Battery Life and Charge Time

One of the primary advantages of larger phones is the additional space for battery capacity. The Samsung Galaxy Note 4 battery clocks in at 12.4 Whr while the iPhone 6 Plus weighs in at 11.1 Whr. The Motorola Droid is a bit of an exception, built specifically with battery capacity in mind – it includes a ~14.8 Whr battery.

First up is our PC Perspective Wi-Fi browsing battery test.

The PC Perspective Wi-Fi browsing battery life test uses a custom script on live web pages to cycle through a set of 30+ pages. We are using desktop-class webpages here though obviously Flash isn’t a factor. On a 30 second rotation, you may notice that some of our results are lower than manufacturer estimates; the key is to compare the devices relative to each other.

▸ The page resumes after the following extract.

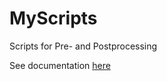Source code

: # MyScripts
Scripts for Pre- and Postprocessing

See documentation [here](https://quantum-ox.github.io/MyScripts/)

The Samsung Galaxy Note 4 performs admirably here in our Wi-Fi browsing test, pulling in nearly 9 hours in our very rigorous browser script. There are two phones that best it, the Apple iPhone 6 and the Motorola Droid Turbo. The Droid Turbo does it with a larger battery and smaller screen, giving it an advantage in usage efficiency. Apple's iPhone 6 has the advantage of the Safari browser + iOS combination to lean on, pulling over 9.5 hours in our testing. Notice how much lower the Nexus 6 is than the Note 4 – Google's own flagship smartphone based on a similar design to the Droid Turbo lacks considerably here.

For our gaming battery life tests we use the GFXBench 3.0 integrated battery benchmark that loops through the T-Rex scenario 30 times and records battery drain to build an accurate estimate of total battery life. We start the test with the batter under 90% capacity but over 50% capacity.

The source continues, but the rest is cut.